Nevill Vintcent OBE DFC (1902 – 29 January 1942) was a South African aviator and airline founder. He was the son of Charles Vintcent, a South African cricketer.

== Early life ==
Nevill Vintcent, a South African, born in 1902, entered Osborne in 1916, proceeded to the Royal Naval College, Dartmouth, and served in HMS Temeraire for a few months during the Great War. In 1920 he went to the Royal Air Force College Cranwell with the first course, was commissioned in the RAF in 1922, and served in Kurdistan, Transjordania, Egypt, and Iraq, where he won the DFC in unusual circumstances when he, with a brother officer, had made a forced landing in hostile country. To enable his co-pilot to fire the guns of the aeroplane and beat off the attacks of Arab horsemen, he carried the tail of the aeroplane on his shoulder, and throughout a prolonged engagement swung the aircraft into position for firing until help arrived.

== Pilot ==
For a time he served as a pilot at the RAF Aeroplane & Armament Experimental Establishment (A&AEE) at Martlesham Heath. Convinced of the great future of civil aviation, he left the RAF in 1926 and engaged in air survey work in India, Burma, the Federated Malay States and Borneo, and he flew the first air mail from Borneo to the Straits Settlements.

== India ==
In 1928 he, with a partner, undertook one of the early long-distance pioneer flights, when they flew two de Havilland DH.9 aeroplanes from England to India. For two years he was engaged with spreading the gospel of aviation in India, and his contact with Mr. J.R.D. Tata, of Tata Sons Ltd, gave birth to Tata Airlines.

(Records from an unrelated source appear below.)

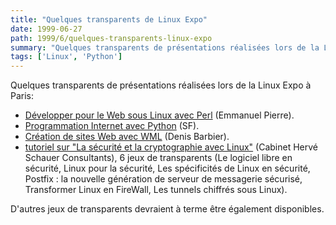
 ```yaml
---
title: "Quelques transparents de Linux Expo"
date: 1999-06-27
path: 1999/6/quelques-transparents-linux-expo
summary: "Quelques transparents de présentations réalisées lors de la Linux Expo à Paris: Développer pour le Web sous Linux avec Perl (Emmanuel Pierre)."
tags: ['Linux', 'Python']
---
```


<P>Quelques transparents de présentations réalisées lors de la Linux Expo
à Paris:</P>

<UL>

<LI><A HREF="http://www.e-nef.com/perl/linux-expo/">Développer
pour le Web sous Linux avec Perl</A> (Emmanuel Pierre).
<LI><A HREF="http://www.linux-center.org/articles/9906/python/">Programmation
Internet avec Python</A> (SF).
<LI><A HREF="http://imacs.polytechnique.fr/~barbier/expo-wml/">Création
de sites Web avec WML</A> (Denis Barbier).
<LI><A HREF="http://www.hsc.fr/cabinet/agenda.linux-expo.html.fr">tutoriel
sur "La sécurité et la cryptographie avec Linux"</A> (Cabinet Hervé
Schauer Consultants), 6 jeux de transparents (Le logiciel libre en
sécurité, Linux pour la sécurité, Les spécificités de Linux en sécurité,
Postfix : la nouvelle génération de serveur de messagerie sécurisé,
Transformer Linux en FireWall, Les tunnels chiffrés sous Linux).
</UL>

<P>D'autres jeux de transparents devraient à terme être également disponibles.</P>


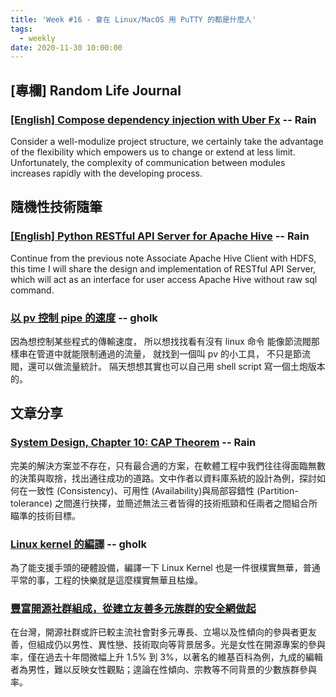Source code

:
 ```yaml
---
title: 'Week #16 - 會在 Linux/MacOS 用 PuTTY 的都是什麼人'
tags:
  - weekly
date: 2020-11-30 10:00:00
---
```


## [專欄] Random Life Journal
### [[English] Compose dependency injection with Uber Fx](https://medium.com/random-life-journal/compose-dependency-injection-with-uber-fx-300b414d9e9e?source=friends_link&sk=1d8cb11caa0d93fd06ed433bc7f2ecbd) -- Rain
Consider a well-modulize project structure, we certainly take the advantage of the flexibility which empowers us to change or extend at less limit. Unfortunately, the complexity of communication between modules increases rapidly with the developing process.

## 隨機性技術隨筆

### [[English] Python RESTful API Server for Apache Hive](https://medium.com/random-technical-note/python-restful-api-server-for-apache-hive-6bc52ad991ba?source=friends_link&sk=3300b7ed443f8e59e8d5220b4fa4cc4b) -- Rain
Continue from the previous note Associate Apache Hive Client with HDFS, this time I will share the design and implementation of RESTful API Server, which will act as an interface for user access Apache Hive without raw sql command.

### [以 pv 控制 pipe 的速度](http://gholk.github.io/shell-pipe-speed-pv.html) -- gholk
因為想控制某些程式的傳輸速度， 所以想找找看有沒有 linux 命令 能像節流閥那樣串在管道中就能限制通過的流量， 就找到一個叫 pv 的小工具， 不只是節流閥，還可以做流量統計。 隔天想想其實也可以自己用 shell script 寫一個土炮版本的。


## 文章分享

### [System Design, Chapter 10: CAP Theorem](https://medium.com/system-designing-interviews/system-design-chapter-10-cap-theorem-ce9624703835) -- Rain
完美的解決方案並不存在，只有最合適的方案，在軟體工程中我們往往得面臨無數的決策與取捨，找出通往成功的道路。文中作者以資料庫系統的設計為例，探討如何在一致性 (Consistency)、可用性 (Availability)與局部容錯性 (Partition-tolerance) 之間進行抉擇，並簡述無法三者皆得的技術瓶頸和任兩者之間組合所瞄準的技術目標。

### [Linux kernel 的編譯](http://yowlab.shps.kh.edu.tw/wordpress/?p=2914) -- gholk
為了能支援手頭的硬體設備，編譯一下 Linux Kernel 也是一件很樸實無華，普通平常的事，工程的快樂就是這麼樸實無華且枯燥。

### [豐富開源社群組成，從建立友善多元族群的安全網做起](https://lab.ocf.tw/2020/10/20/coc/)
在台灣，開源社群或許已較主流社會對多元專長、立場以及性傾向的參與者更友善，但組成仍以男性、異性戀、技術取向等背景居多。光是女性在開源專案的參與率，僅在過去十年間微幅上升 1.5% 到 3%，以著名的維基百科為例，九成的編輯者為男性，難以反映女性觀點；遑論在性傾向、宗教等不同背景的少數族群參與率。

Nevill Vintcent and J.R.D. Tata together pioneered the air mail service from London to the sub-continent. On 8 October 1932, an Imperial Airways aircraft flew from London to Karachi. J R D Tata, in a de Havilland Puss Moth took the mail on to Bombay, where Nevill Vintcent then took over for the leg to Madras, arriving on 16 October. The first westbound flight left Madras the following day.

On 25 February 1935 Vintcent made an inaugural flight from Bombay to Nagpur to Jamshedpur and on to Calcutta with a de Havilland Fox Moth. They built one of the two air transport companies which, before the 1939-45 war, built the foundation of air transport in India, and during the war rendered invaluable assistance to the RAF in operating scheduled air transport services and in such operations as the carriage of troops to Iraq, the evacuation of women and children from Habbaniyah, and later from Burma.

== Own flight ==
For his work in the organization of air transport in India he was made an O.B.E. in 1938. The approach of war in Europe impressed upon Vintcent and others the strategic need for an aircraft factory in India, and thereafter to that end his mind and activities were more and more concentrated. In 1940, simultaneously with the Government of India's decision to establish the Hindustan aircraft factory at Bangalore with American assistance, Vintcent visited the United States and England and obtained the promise of a contract for the construction of training aircraft in India as an initial programme for the Tata aircraft factory. Shipping and other difficulties, however, delayed the building, equipping, and manning of an aircraft factory in India. But in 1941 Vintcent flew to England at the request of Lord Beaverbrook, then Minister of Aircraft Production and obtained a contract for the construction of troop-carrying gliders, and set about the organization of the company and the building of the factory at Poona.

Vintcent, anxious to lose no time, set out on his return to India on 29 January 1942. With the irony of fate, of all the numerous personnel who were sent to India by air and sea to establish this enterprise, he alone was lost on the way out. The outbreak of war with Japan revealed how invaluable an established aircraft industry in India, even on a small scale, would then have been; but it was too late for India to make any contribution in the production of aircraft. The Tata aircraft factories as well as the Hindustan aircraft factory were switched over to the repair and overhaul of aircraft for the air forces.

In 1942, Vintcent set out on a flight to India to put into effect a plan for which he had fought long and tenaciously - the establishment of an aircraft factory in India. The RAF Hudson in which he had been given a place in the crew to expedite his return disappeared without trace after taking off from a Cornish aerodrome. While officially there was no further information, it is known that other RAF aircraft were attacked by enemy aircraft in the mouth of the English Channel that day, and among his friends it was presumed that Vintcent was shot down in that vicinity.